(INSTRUCTIONS FOR THE TASK)
Every line that contains the word "note" should be copied from the records below.

+---+

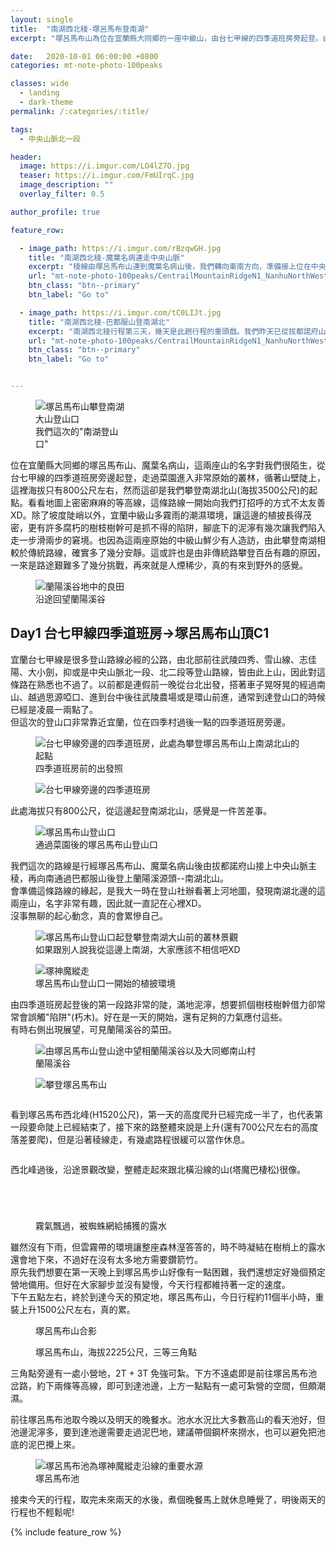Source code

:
 ```yaml
---
layout: single
title:  "南湖西北稜-塚呂馬布登南湖"
excerpt: "塚呂馬布山為位在宜蘭縣大同鄉的一座中級山，由台七甲線的四季道班房旁起登。由此連稜可登魔葉名病山，接著沿著東向稜線可接上中央山脈主稜，由此路線攀登南湖大山，又稱為南湖西北稜。"

date:   2020-10-01 06:00:00 +0800
categories: mt-note-photo-100peaks

classes: wide
  - landing
  - dark-theme
permalink: /:categories/:title/

tags:
  - 中央山脈北一段

header:
  image: https://i.imgur.com/LO4lZ7O.jpg
  teaser: https://i.imgur.com/FmUIrqC.jpg
  image_description: ""
  overlay_filter: 0.5

author_profile: true

feature_row:

  - image_path: https://i.imgur.com/rBzqwGH.jpg
    title: "南湖西北稜-魔葉名病連走中央山脈"
    excerpt: "稜線由塚呂馬布山連到魔葉名病山後，我們轉向東南方向，準備接上位在中央山脈主稜拔都諾府山，認識這座山的人可能非常少，但人家可是中央山脈主稜上由北數來第一座海拔超過3000公尺的山頭。"
    url: "mt-note-photo-100peaks/CentrailMountainRidgeN1_NanhuNorthWestRange_D2/"
    btn_class: "btn--primary"
    btn_label: "Go to"

  - image_path: https://i.imgur.com/tC0LIJt.jpg
    title: "南湖西北稜-巴都服山登南湖北"
    excerpt: "南湖西北稜行程第三天，幾天是此趟行程的重頭戲。我們昨天已從拔都諾府山接上中央山脈主稜，今日行程是要從咬人貓鞍部翻上巴都服山，爬過雙塔岩峰，橫渡危險的碎石坡，才能到達蘭陽溪源頭，南湖北山。"
    url: "mt-note-photo-100peaks/CentrailMountainRidgeN1_NanhuNorthWestRange_D3/"
    btn_class: "btn--primary"
    btn_label: "Go to"


---
```


<figure style="width: 30%" class="align-right">
  <img src="https://cdntwrunning.biji.co/1024_5fbe2d77961768bf6b66bff2b2ae482b.jpg" alt="塚呂馬布山攀登南湖大山登山口">
  <figcaption> 我們這次的"南湖登山口" </figcaption>
</figure> 
  
位在宜蘭縣大同鄉的塚呂馬布山、魔葉名病山，這兩座山的名字對我們很陌生，從台七甲線的四季道班房旁邊起登，走過菜園進入非常原始的叢林，循著山壁陡上，這裡海拔只有800公尺左右，然而這卻是我們攀登南湖北山(海拔3500公尺)的起點。看看地圖上密密麻麻的等高線，這條路線一開始向我們打招呼的方式不太友善XD。除了坡度陡峭以外，宜蘭中級山多霧雨的潮濕環境，讓這邊的植披長得茂密，更有許多腐朽的樹枝樹幹可是抓不得的陷阱，腳底下的泥濘有幾次讓我們陷入走一步滑兩步的窘境。也因為這兩座原始的中級山鮮少有人造訪，由此攀登南湖相較於傳統路線，確實多了幾分安靜。這或許也是由非傳統路攀登百岳有趣的原因，一來是路途艱難多了幾分挑戰，再來就是人煙稀少，真的有來到野外的感覺。

<figure style="width: 90%" class="align-center">
  <img src="https://cdntwrunning.biji.co/1024_dc1afd2719701f33b7589527679b5459.jpg" alt="蘭陽溪谷地中的良田">
  <figcaption> 沿途回望蘭陽溪谷 </figcaption>
</figure> 

## Day1 台七甲線四季道班房->塚呂馬布山頂C1

宜蘭台七甲線是很多登山路線必經的公路，由北部前往武陵四秀、雪山線、志佳陽、大小劍，抑或是中央山脈北一段、北二段等登山路線，皆由此上山，因此對這條路在熟悉也不過了。以前都是連假前一晚從台北出發，搭著車子晃呀晃的經過南山、越過思源啞口、進到台中後往武陵農場或是環山前進，通常到達登山口的時候已經是凌晨一兩點了。  
但這次的登山口非常靠近宜蘭，位在四季村過後一點的四季道班房旁邊。  


<figure class="align-center">
  <img src="https://i.imgur.com/voFNYGB.jpg" alt="台七甲線旁邊的四季道班房，此處為攀登塚呂馬布山上南湖北山的起點">
  <figcaption> 四季道班房前的出發照 </figcaption>
</figure> 

<figure class="align-center">
  <img src="https://i.imgur.com/W0xmrqd.jpg" alt="台七甲線旁邊的四季道班房">
  <figcaption>  </figcaption>
</figure> 

此處海拔只有800公尺，從這邊起登南湖北山，感覺是一件苦差事。  

<figure style="width: 80%" class="align-center">
  <img src="https://i.imgur.com/H9c8k82.jpg" alt="塚呂馬布山登山口">
  <figcaption> 通過菜園後的塚呂馬布山登山口 </figcaption>
</figure> 

我們這次的路線是行經塚呂馬布山、魔葉名病山後由拔都諾府山接上中央山脈主稜，再向南通過巴都服山後登上蘭陽溪源頭--南湖北山。  
會準備這條路線的緣起，是我大一時在登山社辦看著上河地圖，發現南湖北邊的這兩座山，名字非常有趣，因此就一直記在心裡XD。  
沒事無聊的起心動念，真的會累慘自己。


<figure style="width: 80%" class="align-center">
  <img src="https://cdntwrunning.biji.co/1024_5fbe2d77961768bf6b66bff2b2ae482b.jpg" alt="塚呂馬布山登山口起登攀登南湖大山前的叢林景觀">
  <figcaption> 如果跟別人說我從這邊上南湖，大家應該不相信吧XD </figcaption>
</figure> 

<figure style="width: 80%" class="align-center">
  <img src="https://cdntwrunning.biji.co/1024_8f4b47f2d4858127ed9a49c2ca1d3940.jpg" alt="塚神魔縱走">
  <figcaption> 塚呂馬布山登山口一開始的植披環境 </figcaption>
</figure> 

由四季道班房起登後的第一段路非常的陡，滿地泥濘，想要抓個樹枝樹幹借力卻常常會誤觸"陷阱"(朽木)。好在是一天的開始，還有足夠的力氣應付這些。  
有時右側出現展望，可見蘭陽溪谷的菜田。  

<figure class="align-center">
  <img src="https://i.imgur.com/FmUIrqC.jpg" alt="由塚呂馬布山登山途中望相蘭陽溪谷以及大同鄉南山村">
  <figcaption> 蘭陽溪谷 </figcaption>
</figure> 

<figure style="width: 80%" class="align-center">
  <img src="https://i.imgur.com/n4esuFH.jpg" alt="攀登塚呂馬布山">
  <figcaption>  </figcaption>
</figure> 

<figure class="align-center">
  <img src="" alt="">
  <figcaption>  </figcaption>
</figure> 

看到塚呂馬布西北峰(H1520公尺)，第一天的高度爬升已經完成一半了，也代表第一段要命陡上已經結束了，接下來的路整體來說是上升(還有700公尺左右的高度落差要爬)，但是沿著稜線走，有幾處路程很緩可以當作休息。  

<figure style="width: 80%" class="align-center">
  <img src="https://cdntwrunning.biji.co/1024_7673b053935defa8892431212def2067.jpg" alt="">
  <figcaption>  </figcaption>
</figure> 


西北峰過後，沿途景觀改變，整體走起來跟北橫沿線的山(塔魔巴棲松)很像。  

<figure style="width: 80%" class="align-center">
  <img src="https://cdntwrunning.biji.co/1024_6d0e883319c803bdc59a1d3f04eb5dc4.jpg" alt="">
  <figcaption>  </figcaption>
</figure> 

<figure style="width: 80%" class="align-center">
  <img src="https://cdntwrunning.biji.co/1024_5f7ceecbc7ce9b4240ae0616863ddcee.jpg" alt="">
  <figcaption>  </figcaption>
</figure> 

<figure style="width: 80%" class="align-center">
  <img src="https://cdntwrunning.biji.co/1024_3b7f2eadc375ca6bf2ee2319ffbc3214.jpg" alt="">
  <figcaption>  </figcaption>
</figure> 

<figure class="align-center">
  <img src="https://cdntwrunning.biji.co/1024_cd793dbd1b1635c008dfc6d3219b42cb.jpg" alt="">
  <figcaption>  </figcaption>
</figure> 

<figure style="width: 80%" class="align-center">
  <img src="https://cdntwrunning.biji.co/1024_57851860c2136fcd39dff1c2d4a69b67.jpg" alt="">
  <figcaption> 霧氣飄過，被蜘蛛網給捕獲的露水 </figcaption>
</figure> 

雖然沒有下雨，但雲霧帶的環境讓整座森林溼答答的，時不時凝結在樹梢上的露水還會地下來，不過好在沒有太多地方需要鑽箭竹。  
原先我們想要在第一天晚上到塚呂馬步山好像有一點困難，我們還想定好幾個預定營地備用。但好在大家腳步並沒有變慢，今天行程都維持著一定的速度。  
下午五點左右，終於到達今天的預定地，塚呂馬布山，今日行程約11個半小時，重裝上升1500公尺左右，真的累。  

<figure class="align-center">
  <img src="https://cdntwrunning.biji.co/1024_6fac534578b5115b06a0c9f0dc50dd63.jpg" alt="">
  <figcaption> 塚呂馬布山合影 </figcaption>
</figure> 

<figure class="align-center">
  <img src="https://cdntwrunning.biji.co/1024_f8643e9c80978b802694d0a8023aeb68.jpg
" alt="">
  <figcaption> 塚呂馬布山，海拔2225公尺，三等三角點 </figcaption>
</figure> 


三角點旁邊有一處小營地，2T + 3T 免強可紮。下方不遠處即是前往塚呂馬布池岔路，約下兩條等高線，即可到達池邊，上方一點點有一處可紮營的空間，但頗潮濕。  

前往塚呂馬布池取今晚以及明天的晚餐水。池水水況比大多數高山的看天池好，但池邊泥濘多，要到達池邊需要走過泥巴地，建議帶個鋼杯來撈水，也可以避免把池底的泥巴攪上來。

<figure class="align-center">
  <img src="https://cdntwrunning.biji.co/1024_1aa3f747a28fa88cd0e41feebb97bb4e.jpg" alt="塚呂馬布池為塚神魔縱走沿線的重要水源">
  <figcaption> 塚呂馬布池 </figcaption>
</figure> 

接束今天的行程，取完未來兩天的水後，煮個晚餐馬上就休息睡覺了，明後兩天的行程也不輕鬆呢!


{% include feature_row %}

+---+

(YOUR RESPONSE)
categories: mt-note-photo-100peaks
    url: "mt-note-photo-100peaks/CentrailMountainRidgeN1_NanhuNorthWestRange_D2/"
    url: "mt-note-photo-100peaks/CentrailMountainRidgeN1_NanhuNorthWestRange_D3/"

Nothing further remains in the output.